O Drama Social. O conflito inerente ao
drama, a disputa que permite ao espectador tomar partido e se interessar pela
representação no palco, encontrou um tema novo no século XIX: o poder
econômico, rico e opressor, contra o qual o indivíduo pobre luta em vão, sem
oportunidades, explorado pela classe economicamente dominadora, e que está
condenado eternamente à sua miséria. Hamilton, acima citado, explica que o Drama
Social surgiu como uma nova linha da tragédia em que as forças do destino se
materializavam como forças das convenções sociais sobre a pessoa. O herói grego
luta com o sobre-humano, o herói do drama elisabetano luta contra si mesmo, e o
herói do Drama Social luta contra o mundo.
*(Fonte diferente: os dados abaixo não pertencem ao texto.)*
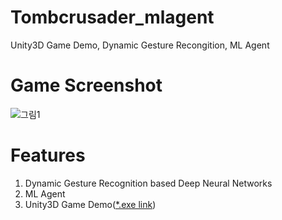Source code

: # Tombcrusader_mlagent
Unity3D Game Demo, Dynamic Gesture Recongition, ML Agent

# Game Screenshot
![그림1](https://user-images.githubusercontent.com/61224394/109665780-e0731b80-7bb1-11eb-8916-f5c9f5092ed9.png)

# Features
1. Dynamic Gesture Recognition based Deep Neural Networks
2. ML Agent
3. Unity3D Game Demo([*.exe link](https://github.com/jhcnode/Tombcrusader_mlagent/releases/download/1.0/Release.zip))
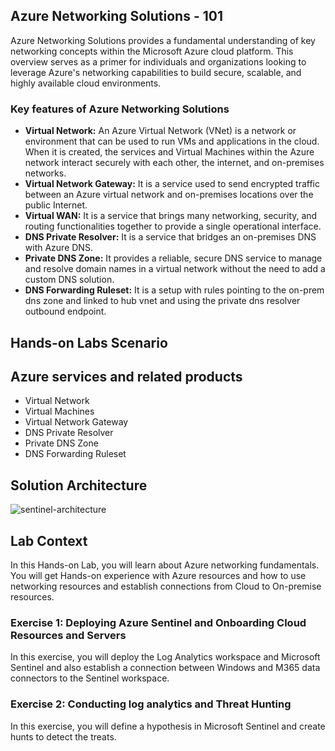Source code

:## Azure Networking Solutions - 101

Azure Networking Solutions provides a fundamental understanding of key networking concepts within the Microsoft Azure cloud platform. This overview serves as a primer for individuals and organizations looking to leverage Azure's networking capabilities to build secure, scalable, and highly available cloud environments.

### Key features of Azure Networking Solutions

  - **Virtual Network:** An Azure Virtual Network (VNet) is a network or environment that can be used to run VMs and applications in the cloud. When it is created, the services and Virtual Machines within the Azure network interact securely with each other, the internet, and on-premises networks.
  - **Virtual Network Gateway:** It is a service used to send encrypted traffic between an Azure virtual network and on-premises locations over the public Internet.
  - **Virtual WAN:** It is a service that brings many networking, security, and routing functionalities together to provide a single operational interface.
  - **DNS Private Resolver:** It is a service that bridges an on-premises DNS with Azure DNS.
  - **Private DNS Zone:** It provides a reliable, secure DNS service to manage and resolve domain names in a virtual network without the need to add a custom DNS solution.
  - **DNS Forwarding Ruleset:** It is a setup with rules pointing to the on-prem dns zone and linked to hub vnet and using the private dns resolver outbound endpoint.



## Hands-on Labs Scenario



## Azure services and related products

  - Virtual Network
  - Virtual Machines
  - Virtual Network Gateway
  - DNS Private Resolver
  - Private DNS Zone
  - DNS Forwarding Ruleset

## Solution Architecture

![sentinel-architecture](../media/sentinel-architecture.png)

## Lab Context

In this Hands-on Lab, you will learn about Azure networking fundamentals. You will get Hands-on experience with Azure resources and how to use networking resources and establish connections from Cloud to On-premise resources.

### Exercise 1: Deploying Azure Sentinel and Onboarding Cloud Resources and Servers

In this exercise, you will deploy the Log Analytics workspace and Microsoft Sentinel and also establish a connection between Windows and M365 data connectors to the Sentinel workspace.

###  Exercise 2: Conducting log analytics and Threat Hunting

In this exercise, you will define a hypothesis in Microsoft Sentinel and create hunts to detect the treats.
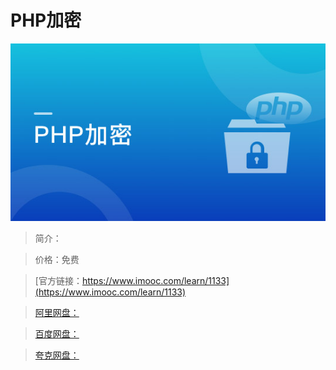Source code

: # PHP加密

![img](../../assets/5fe4430a000176d605400304.jpg)

> 简介：

> 价格：免费

> [官方链接：https://www.imooc.com/learn/1133](https://www.imooc.com/learn/1133)

> [阿里网盘：]()

> [百度网盘：]()

> [夸克网盘：]()
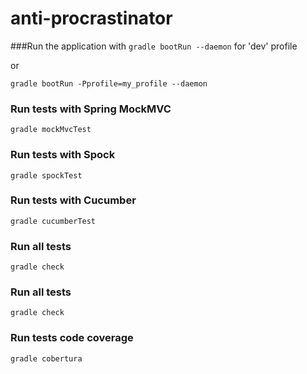 anti-procrastinator
===================


###Run the application with
`gradle bootRun --daemon` for 'dev' profile

or

`gradle bootRun -Pprofile=my_profile --daemon`


### Run tests with Spring MockMVC
`gradle mockMvcTest`

### Run tests with Spock
`gradle spockTest`

### Run tests with Cucumber
`gradle cucumberTest`

### Run all tests
`gradle check`

### Run all tests
`gradle check`

### Run tests code coverage
`gradle cobertura`


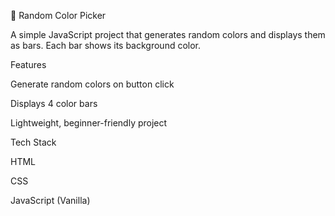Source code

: 🎨 Random Color Picker

A simple JavaScript project that generates random colors and displays them as  bars.
Each bar shows its background color.

Features

Generate random colors on button click

Displays 4 color bars 

Lightweight, beginner-friendly project

Tech Stack

HTML

CSS

JavaScript (Vanilla)
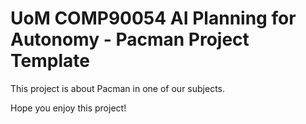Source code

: # UoM COMP90054 AI Planning for Autonomy - Pacman Project Template

This project is about Pacman in one of our subjects.

Hope you enjoy this project!

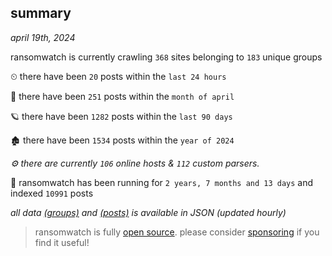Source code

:
## summary
_april 19th, 2024_

ransomwatch is currently crawling `368` sites belonging to `183` unique groups

⏲ there have been `20` posts within the `last 24 hours`

🦈 there have been `251` posts within the `month of april`

🪐 there have been `1282` posts within the `last 90 days`

🏚 there have been `1534` posts within the `year of 2024`

_⚙️ there are currently `106` online hosts & `112` custom parsers._

🦕 ransomwatch has been running for `2 years, 7 months and 13 days` and indexed `10991` posts

_all data  [(groups)](http://ransomwhat.telemetry.ltd/groups) and [(posts)](http://ransomwhat.telemetry.ltd/posts) is available in JSON (updated hourly)_

> ransomwatch is fully [open source](https://github.com/joshhighet/ransomwatch#ransomwatch--). please consider [sponsoring](https://github.com/sponsors/joshhighet) if you find it useful!
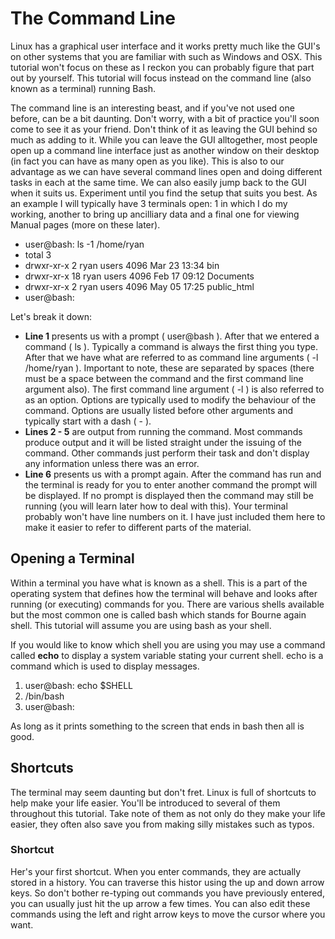 


# The Command Line
Linux has a graphical user interface and it works pretty much like the GUI's on other systems that you are familiar with such as Windows and OSX. This tutorial won't focus on these as I reckon you can probably figure that part out by yourself. This tutorial will focus instead on the command line (also known as a terminal) running Bash.

The command line is an interesting beast, and if you've not used one before, can be a bit daunting. Don't worry, with a bit of practice you'll soon come to see it as your friend. Don't think of it as leaving the GUI behind so much as adding to it. While you can leave the GUI alltogether, most people open up a command line interface just as another window on their desktop (in fact you can have as many open as you like). This is also to our advantage as we can have several command lines open and doing different tasks in each at the same time. We can also easily jump back to the GUI when it suits us. Experiment until you find the setup that suits you best. As an example I will typically have 3 terminals open: 1 in which I do my working, another to bring up ancilliary data and a final one for viewing Manual pages (more on these later).


- user@bash:  ls -1 /home/ryan
- total 3
- drwxr-xr-x 2 ryan users 4096 Mar 23 13:34 bin
- drwxr-xr-x 18 ryan users 4096 Feb 17 09:12 Documents
- drwxr-xr-x 2 ryan users 4096 May 05 17:25 public_html
- user@bash:

Let's break it down:

- **Line 1** presents us with a prompt ( user@bash ). After that we entered a command ( ls ). Typically a command is always the first thing you type. After that we have what are referred to as command line arguments ( -l /home/ryan ). Important to note, these are separated by spaces (there must be a space between the command and the first command line argument also). The first command line argument ( -l ) is also referred to as an option. Options are typically used to modify the behaviour of the command. Options are usually listed before other arguments and typically start with a dash ( - ).
- **Lines 2 - 5** are output from running the command. Most commands produce output and it will be listed straight under the issuing of the command. Other commands just perform their task and don't display any information unless there was an error.
- **Line 6** presents us with a prompt again. After the command has run and the terminal is ready for you to enter another command the prompt will be displayed. If no prompt is displayed then the command may still be running (you will learn later how to deal with this).
Your terminal probably won't have line numbers on it. I have just included them here to make it easier to refer to different parts of the material.

## Opening a Terminal
Within a terminal you have what is known as a shell. This is a part of the operating system that defines how the terminal will behave and looks after running (or executing) commands for you. There are various shells available but the most common one is called bash which stands for Bourne again shell. This tutorial will assume you are using bash as your shell.

If you would like to know which shell you are using you may use a command called **echo** to display a system variable stating your current shell. echo is a command which is used to display messages.

1. user@bash: echo $SHELL
2. /bin/bash
3. user@bash:

As long as it prints something to the screen that ends in bash then all is good.

## Shortcuts
The terminal may seem daunting but don't fret. Linux is full of shortcuts to help make your life easier. You'll be introduced to several of them throughout this tutorial. Take note of them as not only do they make your life easier, they often also save you from making silly mistakes such as typos.

### Shortcut
Her's your first shortcut.  When you enter commands, they are actually stored in a history.  You can traverse this histor using the up and down arrow keys.  So don't bother re-typing out commands you have previously entered, you can usually just hit the up arrow a few times.  You can also edit these commands using the left and right arrow keys to move the cursor where you want. 

 





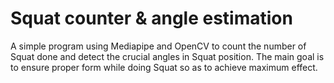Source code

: # Squat counter & angle estimation 

A simple program using Mediapipe and OpenCV to count the number of Squat done and  detect the crucial angles in Squat position. The main goal is to ensure proper form while doing Squat so as to achieve maximum effect.

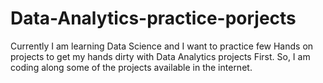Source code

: # Data-Analytics-practice-porjects
Currently I am learning Data Science and I want to practice few Hands on projects to get my hands dirty with Data Analytics projects First. So, I am  coding along some of the projects available in the internet.
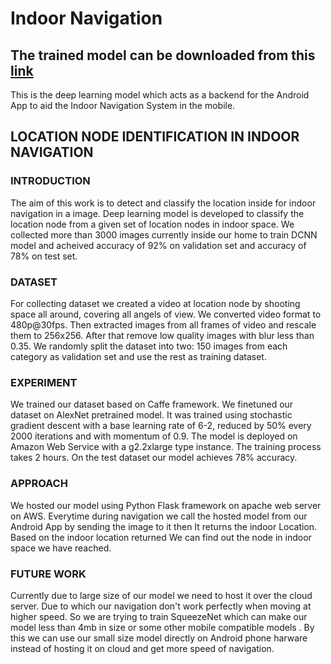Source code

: # Indoor Navigation

## The trained model can be downloaded from this [link](https://drive.google.com/open?id=0BwSmgJK4UW13UlZlRTh4elZxY2M ) 

This is the deep learning model which acts as a backend for the Android App to aid the Indoor Navigation System in the mobile.

## LOCATION NODE IDENTIFICATION IN INDOOR NAVIGATION

### INTRODUCTION

The aim of this work is to detect and classify the location inside for indoor navigation in a image. Deep learning model is developed to classify the location node from a given set of location nodes in indoor space. We collected more than 3000 images currently inside our home to train DCNN model and acheived accuracy of 92% on validation set and accuracy of 78% on test set.

### DATASET

For collecting dataset we created a video at location node by shooting space all around, covering all angels of view. We converted video format to 480p@30fps. Then extracted images from all frames of video and rescale them to 256x256. After that remove low quality images with blur less than 0.35. We randomly split the dataset into two: 150 images from each category as validation set and use the rest as training dataset.

### EXPERIMENT

We trained our dataset based on Caffe framework. We finetuned our dataset on AlexNet pretrained model. It was trained using stochastic gradient descent with a base learning rate of 6-2, reduced by 50% every 2000 iterations and with momentum of 0.9. The model is deployed on Amazon Web Service with a g2.2xlarge type instance. The training process takes 2 hours.
On the test dataset our model achieves 78% accuracy.

### APPROACH

We hosted our model using Python Flask framework on apache web server on AWS. Everytime during navigation we call the hosted model from our Android App by sending the image to it then It returns the indoor Location. Based on the indoor location returned We can find out the node in indoor space we have reached.

### FUTURE WORK

Currently due to large size of our model we need to host it over the cloud server. Due to which our navigation don't work perfectly when moving at higher speed. So we are trying to train SqueezeNet which can make our model less than 4mb in size or some other mobile compatible models . By this we can use our small size model directly on Android phone harware instead of hosting it on cloud and get more speed of navigation.
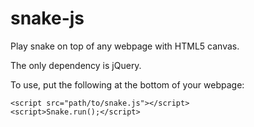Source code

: snake-js
========

Play snake on top of any webpage with HTML5 canvas.

The only dependency is jQuery.

To use, put the following at the bottom of your webpage:
    
    <script src="path/to/snake.js"></script>
    <script>Snake.run();</script>
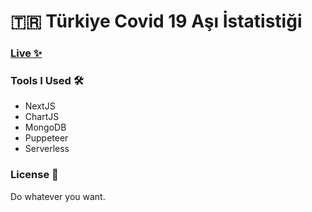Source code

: # 🇹🇷 Türkiye Covid 19 Aşı İstatistiği
### [Live ✨](https://tr-vaccine.vercel.app/)

### Tools I Used 🛠
- NextJS
- ChartJS
- MongoDB
- Puppeteer
- Serverless

### License 📝

Do whatever you want.
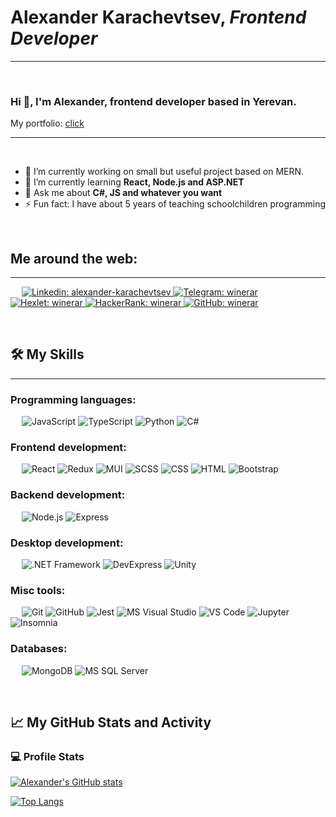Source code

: # Alexander Karachevtsev, *Frontend Developer*


-------------------
&emsp;
<h3 align="left">Hi 👋, I'm Alexander, frontend developer based in Yerevan.</h3>
My portfolio: <a href="https://winerar.github.io/portfolio/">click</a>
&emsp;

-------------------
&emsp;

- 🔭 I’m currently working on small but useful project based on MERN. 
- 🌱 I’m currently learning **React, Node.js and ASP.NET**
- 💬 Ask me about **C#, JS and whatever you want**
- ⚡ Fun fact: I have about 5 years of teaching schoolchildren programming

&emsp;

## Me around the web:
-------------------


&emsp;
<a href="https://www.linkedin.com/in/alexander-karachevtsev/">
    ![Linkedin: alexander-karachevtsev](https://img.shields.io/badge/-Alexander%20Karachevtsev-blue?style=flat-rounded&logo=Linkedin&logoColor=white)
</a>
<a href="https://t.me/winerar">
    ![Telegram: winerar](https://img.shields.io/badge/-winerar-blue?style=flat-rounded&logo=Telegram&logoColor=white)
</a>
<a href="https://ru.hexlet.io/u/winerar">
    ![Hexlet: winerar](https://img.shields.io/badge/-winerar-white?style=flat-rounded&logo=Hexlet&logoColor=black)
</a>
<a href="https://www.hackerrank.com/m_winerar">
    ![HackerRank: winerar](https://img.shields.io/badge/-m_winerar-2EC866?style=flat-rounded&logo=HackerRank&logoColor=white)
</a>
<a href="https://github.com/winerar">
    ![GitHub: winerar](https://img.shields.io/github/followers/winerar?label=follow&style=social)
</a>

&emsp;

## 🛠️ My Skills
-------------------
### Programming languages:
&emsp;
![JavaScript](https://img.shields.io/badge/-JavaScript-000?&logo=JavaScript)
![TypeScript](https://img.shields.io/badge/-TypeScript-000?&logo=TypeScript&logoColor=007ACC)
![Python](https://img.shields.io/badge/-Python-000?&logo=Python)
![C#](https://img.shields.io/badge/-C%23-000?&logo=CSharp)

### Frontend development:
&emsp;
![React](https://img.shields.io/badge/-React-000?&logo=React)
![Redux](https://img.shields.io/badge/-Redux-000?&logo=Redux)
![MUI](https://img.shields.io/badge/-MUI-000?&logo=MUI)
![SCSS](https://img.shields.io/badge/-SCSS-000?&logo=Sass)
![CSS](https://img.shields.io/badge/-CSS-000?&logo=CSS3)
![HTML](https://img.shields.io/badge/-HTML-000?&logo=HTML5)
![Bootstrap](https://img.shields.io/badge/-Bootstrap-000?&logo=bootstrap)

### Backend development:
&emsp;
![Node.js](https://img.shields.io/badge/-Node%2Ejs-000?&logo=Node%2Ejs)
![Express](https://img.shields.io/badge/-Express-000?&logo=Express)

### Desktop development:
&emsp;
![.NET Framework](https://img.shields.io/badge/-%2ENET%20Framework-000?&logo=dotnet)
![DevExpress](https://img.shields.io/badge/-DevExpress-000?&logo=DevExpress)
![Unity](https://img.shields.io/badge/-Unity-000?&logo=Unity)

### Misc tools:
&emsp;
![Git](https://img.shields.io/badge/-Git-000?&logo=Git)
![GitHub](https://img.shields.io/badge/-GitHub-000?&logo=GitHub)
![Jest](https://img.shields.io/badge/-Jest-000?&logo=Jest)
![MS Visual Studio](https://img.shields.io/badge/-Visual%20Studio-000?&logo=Visual-Studio)
![VS Code](https://img.shields.io/badge/-VS%20Code-000?&logo=Visual-Studio-Code)
![Jupyter](https://img.shields.io/badge/-Jupyter-000?&logo=Jupyter)
![Insomnia](https://img.shields.io/badge/-Insomnia-000?&logo=Insomnia)

<!--
### Services & Frameworks: 
&emsp;
![Hasura](https://img.shields.io/badge/-Hasura-000?&logo=Hasura)
![Auth0](https://img.shields.io/badge/-Auth0-000?&logo=Auth0)
![Serverless](https://img.shields.io/badge/-Serverless-000?&logo=Serverless)
-->

### Databases:
&emsp;
![MongoDB](https://img.shields.io/badge/-MongoDB-000?&logo=MongoDB)
![MS SQL Server](https://img.shields.io/badge/-Microsoft%20SQL%20Server-000?&logo=Microsoft%20SQL%20Server)
<!--
### SRE & DevOps:
&emsp;
![AWS](https://img.shields.io/badge/-AWS-000?&logo=Amazon-AWS)
![Azure](https://img.shields.io/badge/-Azure-000?&logo=Microsoft-Azure)
![Terraform](https://img.shields.io/badge/-Terraform-000?&logo=Terraform)
![Kubernetes](https://img.shields.io/badge/-Kubernetes-000?&logo=Kubernetes)
![Consul](https://img.shields.io/badge/-Consul-000?&logo=Consul)
![Prometheus](https://img.shields.io/badge/-Prometheus-000?&logo=Prometheus)
![Grafana](https://img.shields.io/badge/-Grafana-000?&logo=Grafana)
![Nginx](https://img.shields.io/badge/-Nginx-000?&logo=Nginx)
![Chef](https://img.shields.io/badge/-Chef-000?&logo=Chef)
-->

&emsp;

## 📈 My GitHub Stats and Activity

### 💻 Profile Stats

[![Alexander's GitHub stats](https://github-readme-stats.vercel.app/api?username=winerar)](https://github.com/anuraghazra/github-readme-stats)

[![Top Langs](https://github-readme-stats.vercel.app/api/top-langs/?username=winerar&layout=compact)](https://github.com/anuraghazra/github-readme-stats)

<!--
### 🔥 Streak Stats

![Berkeli's GitHub stats](https://github-readme-streak-stats.herokuapp.com/?user=berkeli&theme=tokyonight)

### 📊 Contribution Stats

<img alt="Berkeli's Activity Graph" src="https://github-readme-activity-graph.cyclic.app/graph/?username=winerar&bg_color=1F222E&color=F8D866&line=F85D7F&point=FFFFFF&hide_border=true" />

------
Credit: [Berkeli](https://github.com/Berkeli)
Last Edited on: 06/21/2023
-->
<!--
[![Anurag's GitHub stats](https://github-readme-stats.vercel.app/api?username=winerar)](https://github.com/anuraghazra/github-readme-stats)

[![Top Langs](https://github-readme-stats.vercel.app/api/top-langs/?username=winerar&layout=compact)](https://github.com/anuraghazra/github-readme-stats)
-->
<!--
**winerar/winerar** is a ✨ _special_ ✨ repository because its `README.md` (this file) appears on your GitHub profile.

Here are some ideas to get you started:

- 🔭 I’m currently working on ...
- 🌱 I’m currently learning ...
- 👯 I’m looking to collaborate on ...
- 🤔 I’m looking for help with ...
- 💬 Ask me about ...
- 📫 How to reach me: ...
- 😄 Pronouns: ...
- ⚡ Fun fact: ...
-->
Neste tipo de tragédia, o indivíduo
é mostrado em conflito com o seu ambiente, e o drama trata da poderosa guerra
entre o personagem e as condições sociais. Assim, enquanto os gregos
religiosamente atribuíam a fonte de todo destino inevitável a uma
predeterminação divina, e o teatro elisabetano a atribuía às franquezas de que
a alma humana é herdeira, o dramaturgo moderno prefere atribuí-la
cientificamente à dissensão entre o individuo e seu meio social.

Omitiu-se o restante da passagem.